Dominique Locher quitte LeShop.ch à la fin de ce mois-ci, après presque quatre ans à sa tête et près de dix-huit ans dans l’entreprise. Il revient sur les débuts chaotiques du leader de la livraison de nourriture en Suisse fondé en 1997, et dont Migros détient 80% du capital depuis 2006. Il évoque également la concurrence naissante d’Amazon, qui va lancer Amazon Fresh en Suisse, la gestion des données des utilisateurs, toujours plus importantes pour les activités du site et le futur du commerce physique.

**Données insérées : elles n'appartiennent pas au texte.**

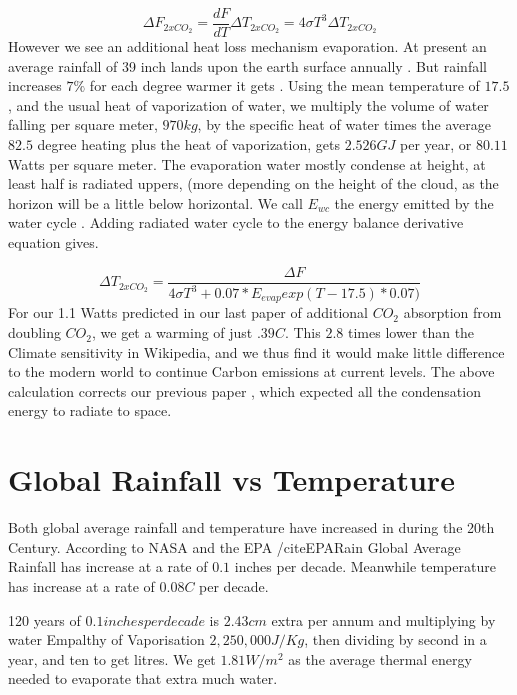 \documentclass{book}
\begin{document}
	\begin{equation}
		\Delta F_{2xCO_2} = \frac{dF}{dT} \Delta T_{2xCO_2}  = 4\sigma T^3 \Delta T_{2xCO_2} 
	\end{equation}
	However we see an additional heat loss mechanism evaporation. At present an average rainfall of 39 inch lands upon the earth surface annually \cite{rainfall}. But rainfall increases $7\%$ for each degree warmer it gets \cite{rainrise}.
	Using the mean temperature of $17.5$, and the usual heat of vaporization of water, we multiply the volume of water falling per square meter, $970kg$, by the specific heat of water times the average $82.5$ degree heating plus the heat of vaporization, gets $2.526GJ$ per year, or $80.11$ Watts per square meter. The evaporation water mostly condense at height, at least half is radiated uppers, (more depending on the height of the cloud, as the horizon will be a little below horizontal. We call $E_{wc}$ the energy emitted by the water cycle . Adding radiated water cycle to the energy balance derivative equation gives.	
	
	
	\begin{equation}
		\Delta T_{2xCO_2} = \frac{ \Delta F}{ 4\sigma T^3 + 0.07 * E_{evap} exp( T-17.5)*0.07)}
	\end{equation}
	For our 1.1 Watts predicted in our last paper \cite{Adam1} of additional $CO_2$ absorption from doubling $CO_2$, we get a warming of just $.39 C$. This $2.8$ times lower than the \cite{wikisense} Climate sensitivity in Wikipedia, and we thus find it would make little difference to the modern world to continue Carbon emissions at current levels. The above calculation corrects our previous paper \cite{Adams1}, which expected all the condensation energy to radiate to space.
	
	\section{Global Rainfall vs Temperature}
	
	Both global average rainfall and temperature have increased in during the 20th Century. According to NASA and the EPA /cite{EPARain} Global Average Rainfall has increase at a rate of $0.1$ inches per decade.
	Meanwhile temperature has increase at a rate of $0.08 C$ per decade.
	
   120 years of $0.1 inches per decade$ is $2.43 cm$ extra per annum and multiplying by water Empalthy of Vaporisation $2,250,000 J/Kg$, then dividing by second in a year, and ten to get litres. We get $1.81 W/m^2$ as the
   average thermal energy needed to evaporate that extra much water.
   
\end{document}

Le Temps: Pourquoi partez-vous maintenant, après près de dix-huit ans dans cette entreprise, dont quatre à sa tête?

Dominique Locher: Lorsque j’ai commencé, 10% de la population suisse avait accès à Internet et en moyenne, les utilisateurs envoyaient un e-mail par semaine. Netscape était le navigateur que tout le monde employait, AltaVista, le moteur de recherche le plus utilisé et les connexions se faisaient avec des modems 56 bits. Etait-ce trop tôt? Si on attend qu’une tendance se confirme pour se lancer, on va rater une opportunité. Un entrepreneur flirte toujours avec ce risque d’arriver trop tôt. Mais il faut être tôt pour être à l’heure. Dans ce cas, c’est une utopie qui est devenue réalité et, pour moi, une expérience extraordinaire. Avec des moments de doutes et de chance aussi: en 2002, nous avons dû chercher des investisseurs en urgence et l’entreprise n’est devenue bénéficiaire qu’en 2006.

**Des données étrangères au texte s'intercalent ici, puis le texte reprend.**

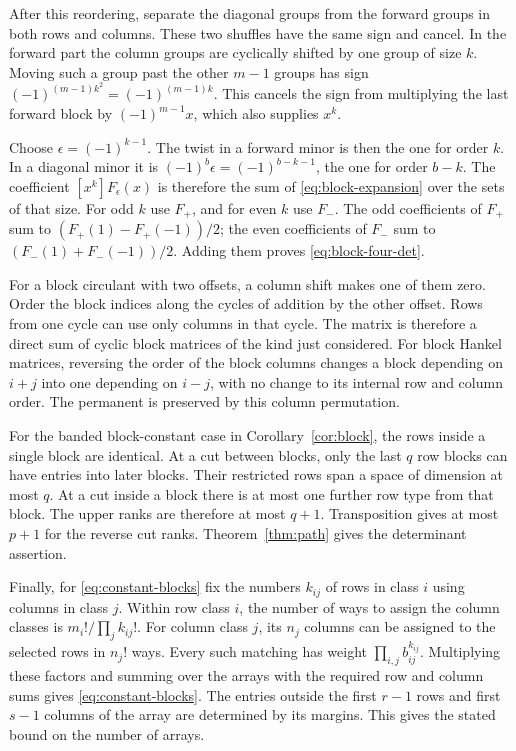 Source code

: \documentclass[11pt,reqno]{amsart}
\theoremstyle{remark}
\numberwithin{equation}{section}
\begin{document}
After this reordering, separate the diagonal groups from the forward
groups in both rows and columns. These two shuffles have the same sign
and cancel. In the forward part the column groups are cyclically shifted
by one group of size \(k\). Moving such a group past the other \(m-1\)
groups has sign \((-1)^{(m-1)k^2}=(-1)^{(m-1)k}\). This cancels the sign
from multiplying the last forward block by \((-1)^{m-1}x\), which also
supplies \(x^k\).

Choose \(\epsilon=(-1)^{k-1}\). The twist in a forward minor is then the
one for order \(k\). In a diagonal minor it is
\((-1)^b\epsilon=(-1)^{b-k-1}\), the one for order \(b-k\). The
coefficient \([x^k]F_\epsilon(x)\) is therefore the sum of
\eqref{eq:block-expansion} over the sets of that size. For odd \(k\) use
\(F_+\), and for even \(k\) use \(F_-\). The odd coefficients of \(F_+\)
sum to \((F_+(1)-F_+(-1))/2\); the even coefficients of \(F_-\) sum to
\((F_-(1)+F_-(-1))/2\). Adding them proves \eqref{eq:block-four-det}.

For a block circulant with two offsets, a column shift makes one of them
zero. Order the block indices along the cycles of addition by the other
offset. Rows from one cycle can use only columns in that cycle. The
matrix is therefore a direct sum of cyclic block matrices of the kind
just considered. For block Hankel matrices, reversing the order of the
block columns changes a block depending on \(i+j\) into one depending on
\(i-j\), with no change to its internal row and column order. The
permanent is preserved by this column permutation.

For the banded block-constant case in Corollary~\ref{cor:block}, the rows
inside a single block are identical. At a cut between blocks, only the
last \(q\) row blocks can have entries into later blocks. Their
restricted rows span a space of dimension at most \(q\). At a cut inside
a block there is at most one further row type from that block. The upper
ranks are therefore at most \(q+1\). Transposition gives at most \(p+1\)
for the reverse cut ranks. Theorem~\ref{thm:path} gives the determinant
assertion.

Finally, for \eqref{eq:constant-blocks} fix the numbers \(k_{ij}\) of
rows in class \(i\) using columns in class \(j\). Within row class \(i\),
the number of ways to assign the column classes is \(m_i!/\prod_j
k_{ij}!\). For column class \(j\), its \(n_j\) columns can be assigned to
the selected rows in \(n_j!\) ways. Every such matching has weight
\(\prod_{i,j}b_{ij}^{k_{ij}}\). Multiplying these factors and summing
over the arrays with the required row and column sums gives
\eqref{eq:constant-blocks}. The entries outside the first \(r-1\) rows
and first \(s-1\) columns of the array are determined by its margins.
This gives the stated bound on the number of arrays.
\end{document}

- Qu’est-ce qui a changé depuis le lancement du site?

- Tout, à l’exception de notre ambition d’être le supermarché préféré des Suisses. La technologie a évolué: Internet est devenu fiable, bon marché et rapide. Les clients sont devenus beaucoup plus exigeants. Avant, comme tout était nouveau, ils étaient plus indulgents, on pouvait se permettre des erreurs et on en a fait! Aujourd’hui le client ne pardonne plus.

- Presque vingt ans plus tard, LeShop.ch se trouve dans un marché qui va accueillir le leader mondial d’e-commerce avec Amazon Fresh, qui livre de la nourriture à domicile, en Suisse. Est-ce un danger?

- Dans un premier temps, nous avons vingt ans d’avance sur eux dans la connaissance du marché, donc non. Ensuite, plus on est nombreux, plus on s’amuse. Je n’ai pas peur d’eux, j’ai un grand respect pour leur travail extraordinaire. C’est une grande machine de vente, obsédée par le client avant la rentabilité, contrairement aux distributeurs classiques, qui font tous cette erreur. Amazon s’est lancé dans plusieurs marchés et s’attaque maintenant au plus grand d’entre eux, la nourriture, avec également le rachat des supermarchés Whole Foods aux Etats-Unis.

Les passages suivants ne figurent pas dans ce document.